Single by MacKenzie Porter

from the album Nobody's Born with a Broken Heart
- Released: May 5, 2023
- Genre: Country
- Length: 2:57
- Label: Big Loud
- Songwriter(s): Emily Landis; Jamie Moore; Lainey Wilson;
- Producer(s): Joey Moi

MacKenzie Porter singles chronology
| "One Too" (2022) | "Chasing Tornadoes" (2023) | "Bet You Break My Heart" (2023) |

Music video
- "Chasing Tornadoes" on YouTube

= Chasing Tornadoes =

2023 single by MacKenzie Porter

"Chasing Tornadoes" is a song recorded by Canadian country music artist MacKenzie Porter. The song was written by fellow country artist Lainey Wilson, along with Emily Landis and Jamie Moore, while it produced by Joey Moi. It is the second single off Porter's debut full-length U.S. album with Big Loud Records, Nobody's Born with a Broken Heart.
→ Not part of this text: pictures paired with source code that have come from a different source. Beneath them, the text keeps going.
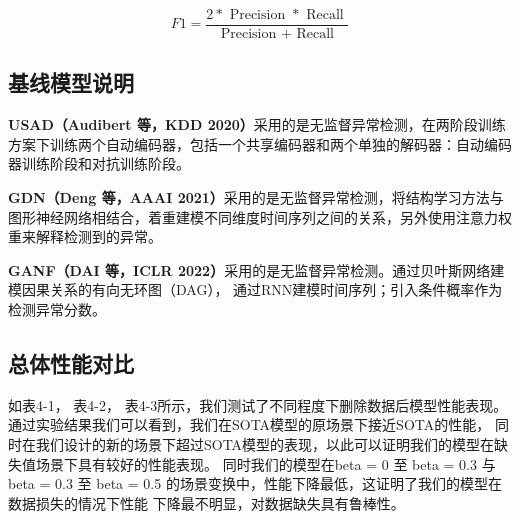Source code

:  \begin{equation}
  F 1=\frac{2 * \text { Precision } * \text { Recall }}{\text { Precision }+\text { Recall }}
  \end{equation}

\subsection{基线模型说明}
\textbf{USAD（Audibert 等，KDD 2020）}采用的是无监督异常检测，在两阶段训练方案下训练两个自动编码器，包括一个共享编码器和两个单独的解码器：自动编码器训练阶段和对抗训练阶段。

\textbf{GDN（Deng 等，AAAI  2021）}采用的是无监督异常检测，将结构学习方法与图形神经网络相结合，着重建模不同维度时间序列之间的关系，另外使用注意力权重来解释检测到的异常。

\textbf{GANF（DAI 等，ICLR  2022）}采用的是无监督异常检测。通过贝叶斯网络建模因果关系的有向无环图（DAG）， 通过RNN建模时间序列；引入条件概率作为检测异常分数。

\subsection{总体性能对比}
如表4-1， 表4-2， 表4-3所示，我们测试了不同程度下删除数据后模型性能表现。通过实验结果我们可以看到，我们在SOTA模型的原场景下接近SOTA的性能，
同时在我们设计的新的场景下超过SOTA模型的表现，以此可以证明我们的模型在缺失值场景下具有较好的性能表现。
同时我们的模型在beta = 0 至 beta = 0.3 与 beta = 0.3 至 beta = 0.5 的场景变换中，性能下降最低，这证明了我们的模型在数据损失的情况下性能
下降最不明显，对数据缺失具有鲁棒性。

\begin{table}[htb]
  \caption{所有方法在SWAT数据集上的性能比较}
  \small
  \centering
\end{table}



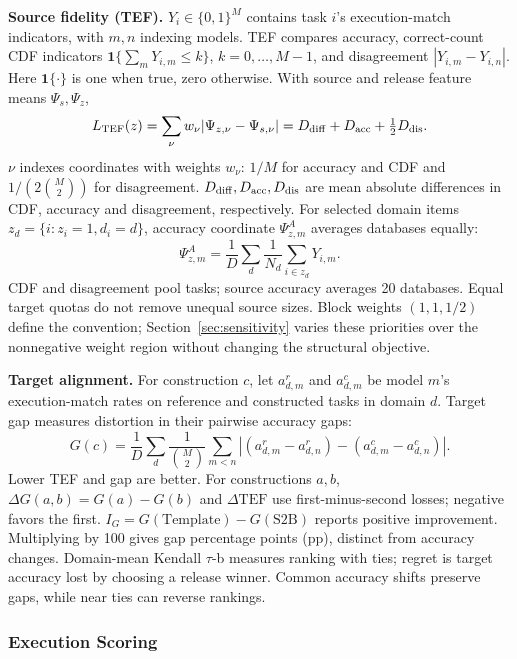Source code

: \textbf{Source fidelity (TEF).} $Y_i\in\{0,1\}^M$ contains task $i$'s execution-match indicators, with $m,n$ indexing models. TEF compares accuracy, correct-count CDF indicators $\mathbf1\{\sum_mY_{i,m}\le k\}$, $k=0,\ldots,M-1$, and disagreement $|Y_{i,m}-Y_{i,n}|$. Here $\mathbf1\{\cdot\}$ is one when true, zero otherwise. With source and release feature means $\Psi_s,\Psi_z$,
\begin{equation}
 L_{\tef}(z)=\sum_\nu w_\nu|\Psi_{z,\nu}-\Psi_{s,\nu}|
 =D_{\rm diff}+D_{\rm acc}+\tfrac12D_{\rm dis}.
 \label{eq:tef}
\end{equation}
$\nu$ indexes coordinates with weights $w_\nu$: $1/M$ for accuracy and CDF and $1/(2\binom M2)$ for disagreement. $D_{\rm diff},D_{\rm acc},D_{\rm dis}$ are mean absolute differences in CDF, accuracy and disagreement, respectively. For selected domain items $z_d=\{i:z_i=1,d_i=d\}$, accuracy coordinate $\Psi^A_{z,m}$ averages databases equally:
\begin{equation}
 \Psi^A_{z,m}=\frac1D\sum_d\frac1{N_d}\sum_{i\in z_d}Y_{i,m}.
\end{equation}
CDF and disagreement pool tasks; source accuracy averages 20 databases. Equal target quotas do not remove unequal source sizes. Block weights $(1,1,1/2)$ define the convention; Section~\ref{sec:sensitivity} varies these priorities over the nonnegative weight region without changing the structural objective.

\textbf{Target alignment.} For construction $c$, let $a^r_{d,m}$ and $a^c_{d,m}$ be model $m$'s execution-match rates on reference and constructed tasks in domain $d$. Target gap measures distortion in their pairwise accuracy gaps:
\begin{equation}
 G(c)=\frac1D\sum_d\frac1{\binom M2}\sum_{m<n}
 \left|(a^r_{d,m}-a^r_{d,n})-(a^c_{d,m}-a^c_{d,n})\right|.
 \label{eq:gap}
\end{equation}
Lower TEF and gap are better. For constructions $a,b$, $\Delta G(a,b)=G(a)-G(b)$ and $\Delta\mathrm{TEF}$ use first-minus-second losses; negative favors the first. $I_G=G(\mathrm{Template})-G(\mathrm{S2B})$ reports positive improvement. Multiplying by 100 gives gap percentage points (pp), distinct from accuracy changes. Domain-mean Kendall $\tau$-b measures ranking with ties; regret is target accuracy lost by choosing a release winner. Common accuracy shifts preserve gaps, while near ties can reverse rankings.


\subsubsection{Execution Scoring}\label{sec:scoring}

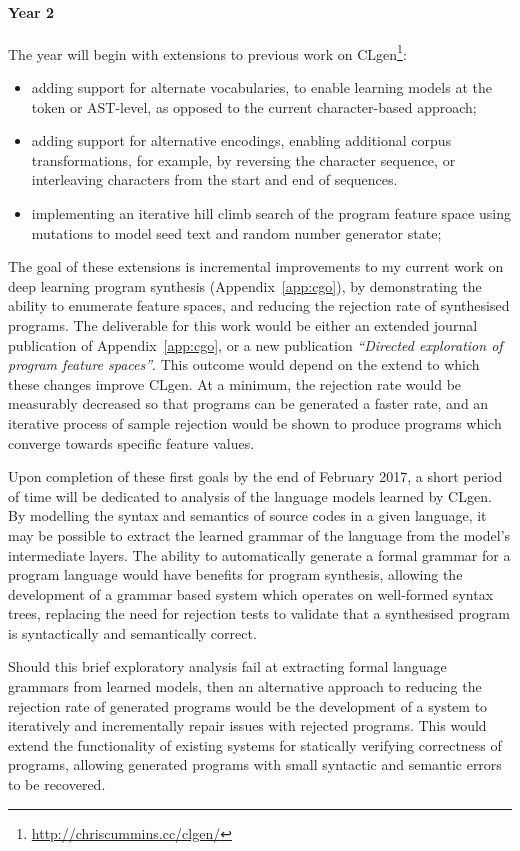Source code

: \paragraph{Year 2} The year will begin with extensions to previous work on CLgen\footnote{\url{http://chriscummins.cc/clgen/}}:
%
\begin{itemize}
  \item adding support for alternate vocabularies, to enable learning models at the token or AST-level, as opposed to the current character-based approach;
  \item adding support for alternative encodings, enabling additional corpus transformations, for example, by reversing the character sequence, or interleaving characters from the start and end of sequences.
  \item implementing an iterative hill climb search of the program feature space using mutations to model seed text and random number generator state;
\end{itemize}
%
The goal of these extensions is incremental improvements to my current work on deep learning program synthesis (Appendix~\ref{app:cgo}), by demonstrating the ability to enumerate feature spaces, and reducing the rejection rate of synthesised programs. The deliverable for this work would be either an extended journal publication of Appendix~\ref{app:cgo}, or a new publication \emph{``Directed exploration of program feature spaces''}. This outcome would depend on the extend to which these changes improve CLgen. At a minimum, the rejection rate would be measurably decreased so that programs can be generated a faster rate, and an iterative process of sample rejection would be shown to produce programs which converge towards specific feature values.

Upon completion of these first goals by the end of February 2017, a short period of time will be dedicated to analysis of the language models learned by CLgen. By modelling the syntax and semantics of source codes in a given language, it may be possible to extract the learned grammar of the language from the model's intermediate layers. The ability to automatically generate a formal grammar for a program language would have benefits for program synthesis, allowing the development of a grammar based system which operates on well-formed syntax trees, replacing the need for rejection tests to validate that a synthesised program is syntactically and semantically correct.

Should this brief exploratory analysis fail at extracting formal language grammars from learned models, then an alternative approach to reducing the rejection rate of generated programs would be the development of a system to iteratively and incrementally repair issues with rejected programs. This would extend the functionality of existing systems for statically verifying correctness of programs, allowing generated programs with small syntactic and semantic errors to be recovered.

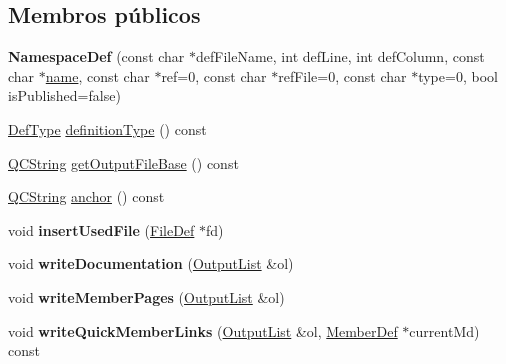 \subsection*{Membros públicos}
\begin{DoxyCompactItemize}
\item 
\hypertarget{class_namespace_def_ac4dacc4c21f76feab6e228823cd7c65e}{{\bfseries Namespace\-Def} (const char $\ast$def\-File\-Name, int def\-Line, int def\-Column, const char $\ast$\hyperlink{class_definition_a2c310e06c9aadc6fb218f80fcbb5c695}{name}, const char $\ast$ref=0, const char $\ast$ref\-File=0, const char $\ast$type=0, bool is\-Published=false)}\label{class_namespace_def_ac4dacc4c21f76feab6e228823cd7c65e}

\item 
\hyperlink{class_definition_intf_a2dc566dfec40397b2990e6520536ecb5}{Def\-Type} \hyperlink{class_namespace_def_aac410235a8bf90e471e649bd9dbf9c5e}{definition\-Type} () const 
\item 
\hyperlink{class_q_c_string}{Q\-C\-String} \hyperlink{class_namespace_def_af72a982ba8198cd5c98e9fc850b71df6}{get\-Output\-File\-Base} () const 
\item 
\hyperlink{class_q_c_string}{Q\-C\-String} \hyperlink{class_namespace_def_acd17ae1d9600f864b1beb85dfb99a4f4}{anchor} () const 
\item 
\hypertarget{class_namespace_def_a88e8b08885f0858e7f795eb689c10d8b}{void {\bfseries insert\-Used\-File} (\hyperlink{class_file_def}{File\-Def} $\ast$fd)}\label{class_namespace_def_a88e8b08885f0858e7f795eb689c10d8b}

\item 
\hypertarget{class_namespace_def_a0c85f3695c99f7b1aeb762bbdabc8d62}{void {\bfseries write\-Documentation} (\hyperlink{class_output_list}{Output\-List} \&ol)}\label{class_namespace_def_a0c85f3695c99f7b1aeb762bbdabc8d62}

\item 
\hypertarget{class_namespace_def_a3ab9294ac3e907a42b200665010f9381}{void {\bfseries write\-Member\-Pages} (\hyperlink{class_output_list}{Output\-List} \&ol)}\label{class_namespace_def_a3ab9294ac3e907a42b200665010f9381}

\item 
\hypertarget{class_namespace_def_a17f78962f99b43ea249eb44b0ae0a8d2}{void {\bfseries write\-Quick\-Member\-Links} (\hyperlink{class_output_list}{Output\-List} \&ol, \hyperlink{class_member_def}{Member\-Def} $\ast$current\-Md) const }\label{class_namespace_def_a17f78962f99b43ea249eb44b0ae0a8d2}


\end{DoxyCompactItemize}
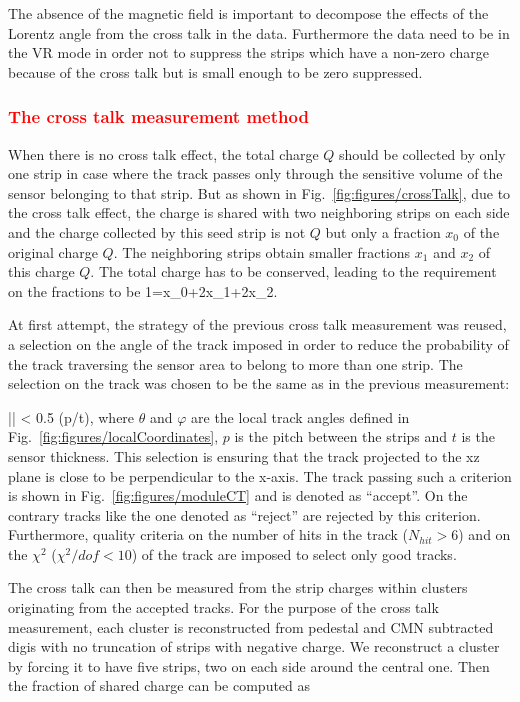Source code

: The absence of the magnetic field is important to decompose the effects of the Lorentz angle from the cross talk in the data. Furthermore the data need to be in the VR mode in order not to suppress the strips which have a non-zero charge because of the cross talk but is small enough to be zero suppressed. 


\subsubsection{\textcolor{red}{The cross talk measurement method}}

When there is no cross talk effect, the total charge $Q$ should be collected by only one strip in case where the track passes only through the sensitive volume of the sensor belonging to that strip. But as shown in Fig.~\ref{fig:figures/crossTalk}, due to the cross talk effect, the charge is shared with two neighboring strips on each side and the charge collected by this seed strip is not $Q$ but only a fraction $x_{0}$ of the original charge $Q$. The neighboring strips obtain smaller fractions $x_{1}$ and $x_{2}$ of this charge $Q$. The total charge has to be conserved, leading to the requirement on the fractions to be 
{
1=x_{0}+2x_{1}+2x_{2}. 
}

At first attempt, the strategy of the previous cross talk measurement was reused, a selection on the angle of the track imposed in order to reduce the probability of the track traversing the sensor area to belong to more than one strip. The selection on the track was chosen to be the same as in the previous measurement:

{
|\tan \theta \cos \varphi| < 0.5 \times (p/t),
}
where $\theta$ and $\varphi$ are the local track angles defined in Fig.~\ref{fig:figures/localCoordinates}, $p$ is the pitch between the strips and $t$ is the sensor thickness. This selection is ensuring that the track projected to the xz plane is close to be perpendicular to the x-axis. The track passing such a criterion is shown in Fig.~\ref{fig:figures/moduleCT} and is denoted as ``accept''. On the contrary tracks like the one denoted as ``reject'' are rejected by this criterion. Furthermore, quality criteria on the number of hits in the track ($N_{hit}>6$) and on the $\chi^{2}$  ($\chi^{2}/dof < 10$) of the track are imposed to select only good tracks. 

The cross talk can then be measured from the strip charges within clusters originating from the accepted tracks. For the purpose of the cross talk measurement, each cluster is reconstructed from pedestal and CMN subtracted digis with no truncation of strips with negative charge. We reconstruct a cluster by forcing it to have five strips, two on each side around the central one. Then the fraction of shared charge can be computed as


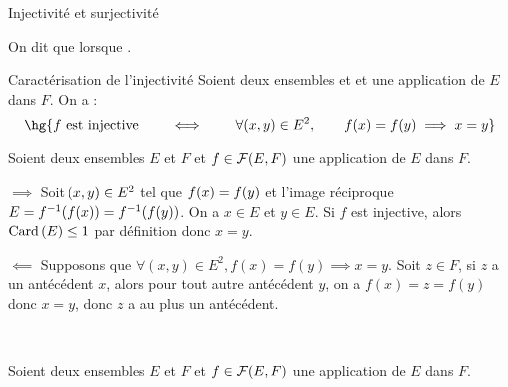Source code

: \documentclass[a4paper,french,bookmarks]{book}
\begin{document}
\begin{enumerate}
{\begin{definition*}{Injectivité et  surjectivité}{}
\begin{enumerate}
                    \itstar On dit que  lorsque .
                \end{enumerate}
            \end{definition*}
            \begin{theorem*}{Caractérisation de l'injectivité}{}
                 Soient deux ensembles  et  et  une application de $E$ dans $F$. On a :
                 \[ \hg{f \ \text{est injective} \qquad\iff\qquad \forall \p{x, y} \in E^2,\qquad f(x) = f(y) \implies x = y} \]
            \end{theorem*}
        }
        \nobefore
        \begin{nproof}
            Soient deux ensembles $E$ et $F$ et $f \in \mathcal{F}\!\left(E, F\right)$ une application de $E$ dans $F$.
            \begin{enumerate}
                \itt $\boxed{\implies}$ Soit $\!\left(x, y\right) \in E^2$ tel que $f\!\left(x\right) = f\!\left(y\right)$ et l'image réciproque $E = f^{-1}\!\left(f(x)\right) = f^{-1}\!\left(f(y)\right)$. On a $x \in E$ et $y \in E$. Si $f$ est injective, alors $\Card{E} \leq 1$ par définition donc $x = y$.
                
                \itt $\boxed{\impliedby}$ Supposons que $\forall (x, y) \in E^2, f(x) = f(y) \implies x = y$. Soit $z \in F$, si $z$ a un antécédent $x$, alors pour tout autre antécédent $y$, on a $f(x) = z = f(y)$ donc $x = y$, donc $z$ a au plus un antécédent.
            \end{enumerate}
            \text{}\\[-20pt]
        \end{nproof}
        \yesafter
        \begin{nproof}
            Soient deux ensembles $E$ et $F$ et $f \in \mathcal{F}\!\left(E, F\right)$ une application de $E$ dans $F$.
            

\end{nproof}
\end{enumerate}
\end{document}
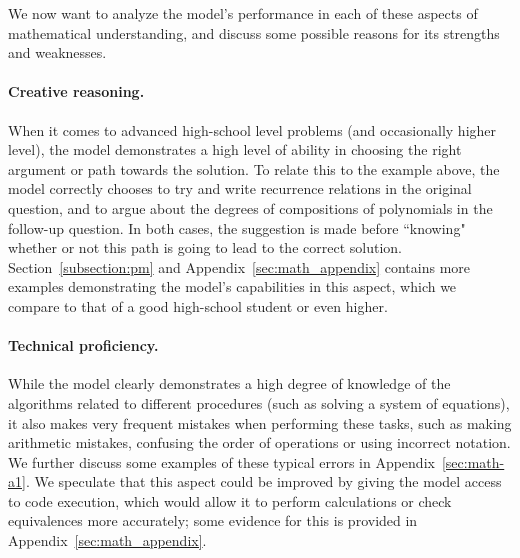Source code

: We now want to analyze the model's performance in each of these aspects of mathematical understanding, and discuss some possible reasons for its strengths and weaknesses.

\paragraph{Creative reasoning.} When it comes to advanced high-school level problems (and occasionally higher level), the model demonstrates a high level of ability in choosing the right argument or path towards the solution. To relate this to the example above, the model correctly chooses to try and write recurrence relations in the original question, and to argue about the degrees of compositions of polynomials in the follow-up question. In both cases, the suggestion is made before ``knowing" whether or not this path is going to lead to the correct solution. Section~\ref{subsection:pm} and Appendix~\ref{sec:math_appendix} contains more examples demonstrating the model's capabilities in this aspect, which we compare to that of a good high-school student or even higher.

\paragraph{Technical proficiency.} While the model clearly demonstrates a high degree of knowledge of the algorithms related to different procedures (such as solving a system of equations), it also makes very frequent mistakes when performing these tasks, such as making arithmetic mistakes, confusing the order of operations or using incorrect notation. We further discuss some examples of these typical errors in Appendix~\ref{sec:math-a1}. We speculate that this aspect could be improved by giving the model access to code execution, which would allow it to perform calculations or check equivalences more accurately; some evidence for this is provided in Appendix~\ref{sec:math_appendix}.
The song reached number one on the Mediabase Canada Country chart.

==Background==
Porter described the song as "fun" and "feel-good", saying it was "the perfect intro to what the rest of the record feels like", in reference to her upcoming album.

==Critical reception==
James Daykin of Entertainment Focus called the song a "mix of timeless country and shimmering pop", adding that it was "perfect for a summertime drive down a dirt road". An uncredited review from All Country News described "Chasing Tornadoes" as "equal parts strong as it is sassy", adding that it was "quite impressive" how Porter "vividly [captures] the idea of a fast paced love", and that her "voice soars" in the song. Cait Watters of Six Shooter Country stated that Porter's "swagger" is what "sells" the song, "makes it feel fresh and something to note", while also noting the "power" of Porter's voice, saying that she "eases through line after line seamlessly, flowing fast like the titular weather phenomenon".

==Accolades==

| Year | Association | Category | Result | Ref. |
| 2024 | Canadian Country Music Association | Single of the Year | Nominated |  |
| Video of the Year | Won |

==Music video==
Porter released the official music video for "Chasing Tornadoes" on May 8, 2023. It was directed by Justin Clough and filmed in Las Vegas, Nevada. Porter starred in the video alongside a male co-lead, and remarked that she "wanted it to be cut super fast to feel slightly hectic," adding that she thought they "really captured the essence of a toxic relationship that you keep coming back to, even if you know it might break your heart".

==Live performance==
Porter performed "Chasing Tornadoes" live at the 2023 NHL Awards in Nashville, Tennessee.

==Charts==

Chart performance for "Chasing Tornadoes"
| Chart (2023) | Peak position |
|---|---|
| Australia Country Hot 50 (The Music) | 29 |
| Canada Country (Billboard) | 3 |

==Certifications==

Certifications for "Chasing Tornadoes"
| Region | Certification | Certified units/sales |
| Canada (Music Canada) | Gold | 40,000^{‡} |
^{‡} Sales+streaming figures based on certification alone.